Het Alpers-syndroom
Het Alpers-Klippel-syndroom (AKS) is een zeldzame genetische ziekte uit de groep van erfelijke diffuse dysostosen met een zeer divers ziektebeeld, van ernstige vormen zonder tekenen van intellectuele ontwikkeling tot milde, vrijwel ongecompliceerde vormen. De enige manifestatie van het syndroom kan een mentale retardatie zijn met een normale fysieke ontwikkeling. Patiënten met AKS hebben een typisch uiterlijk: kleine gestalte, hoge haarlijn (“craniofaciale type”), weefsel tussen de tenen en handen (“kieltenen”). Veel patiënten hebben hartafwijkingen, subcutaan xanthelasma ("xanthelasma" - de aanwezigheid van geelbruine plaques of knobbeltjes op de huid, met uitzondering van het plantaire oppervlak), enz. Omdat er geen specifieke behandeling of vervangingstherapie bestaat, zijn pogingen tot preventie zijn uiterst moeilijk.

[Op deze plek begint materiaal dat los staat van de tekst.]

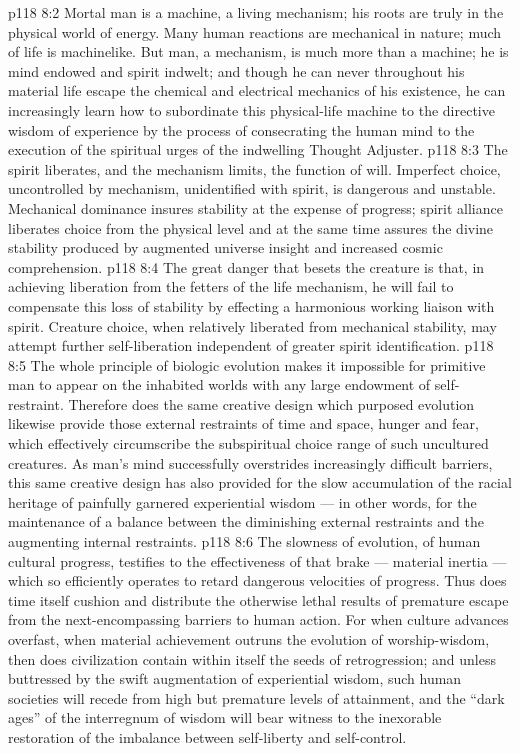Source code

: \vs p118 8:2 Mortal man is a machine, a living mechanism; his roots are truly in the physical world of energy. Many human reactions are mechanical in nature; much of life is machinelike. But man, a mechanism, is much more than a machine; he is mind endowed and spirit indwelt; and though he can never throughout his material life escape the chemical and electrical mechanics of his existence, he can increasingly learn how to subordinate this physical\hyp{}life machine to the directive wisdom of experience by the process of consecrating the human mind to the execution of the spiritual urges of the indwelling Thought Adjuster.
\vs p118 8:3 \pc The spirit liberates, and the mechanism limits, the function of will. Imperfect choice, uncontrolled by mechanism, unidentified with spirit, is dangerous and unstable. Mechanical dominance insures stability at the expense of progress; spirit alliance liberates choice from the physical level and at the same time assures the divine stability produced by augmented universe insight and increased cosmic comprehension.
\vs p118 8:4 The great danger that besets the creature is that, in achieving liberation from the fetters of the life mechanism, he will fail to compensate this loss of stability by effecting a harmonious working liaison with spirit. Creature choice, when relatively liberated from mechanical stability, may attempt further self\hyp{}liberation independent of greater spirit identification.
\vs p118 8:5 The whole principle of biologic evolution makes it impossible for primitive man to appear on the inhabited worlds with any large endowment of self\hyp{}restraint. Therefore does the same creative design which purposed evolution likewise provide those external restraints of time and space, hunger and fear, which effectively circumscribe the subspiritual choice range of such uncultured creatures. As man’s mind successfully overstrides increasingly difficult barriers, this same creative design has also provided for the slow accumulation of the racial heritage of painfully garnered experiential wisdom --- in other words, for the maintenance of a balance between the diminishing external restraints and the augmenting internal restraints.
\vs p118 8:6 The slowness of evolution, of human cultural progress, testifies to the effectiveness of that brake --- material inertia --- which so efficiently operates to retard dangerous velocities of progress. Thus does time itself cushion and distribute the otherwise lethal results of premature escape from the next\hyp{}encompassing barriers to human action. For when culture advances overfast, when material achievement outruns the evolution of worship\hyp{}wisdom, then does civilization contain within itself the seeds of retrogression; and unless buttressed by the swift augmentation of experiential wisdom, such human societies will recede from high but premature levels of attainment, and the “dark ages” of the interregnum of wisdom will bear witness to the inexorable restoration of the imbalance between self\hyp{}liberty and self\hyp{}control.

AKC neemt een prominente plaats in onder erfelijk bepaalde antropometrische dysmorfieën. Het voorkomen ervan is gebaseerd op een mutatie in het LMNA-gen, gelegen op chromosoom 1-19.
Pathomorfologisch onderzoek onthult matige tekenen van dysostose, arterioveneuze afwijkingen van de bloedvaten van inwendige organen en polyneuritische veranderingen. Een kenmerk van AKS is het ontbreken van gemeenschappelijke structurele veranderingen aan de kant van de organen, wat overeenkomt met de afwezigheid van de belangrijkste koppelingsgroep (groepsheterogeniteit). Dus in de aanwezigheid van algemene pathologische verschijnselen wordt de diversiteit tussen systemen voornamelijk bepaald door vele klinische manifestaties (complicaties, lokalisatie van vezelig weefsel, verhoogde orgaanfunctie) veroorzaakt door meerdere chromosomale mutaties. Dergelijke verhoudingen worden verklaard door de aanwezigheid van verschillende klassen karyotypen (46,XX, 46,XY, mozaïekstructuren), waarvan de morfologie en het aantal bij patiënten met ACS aanzienlijk groter zijn dan die bij gezonde mensen.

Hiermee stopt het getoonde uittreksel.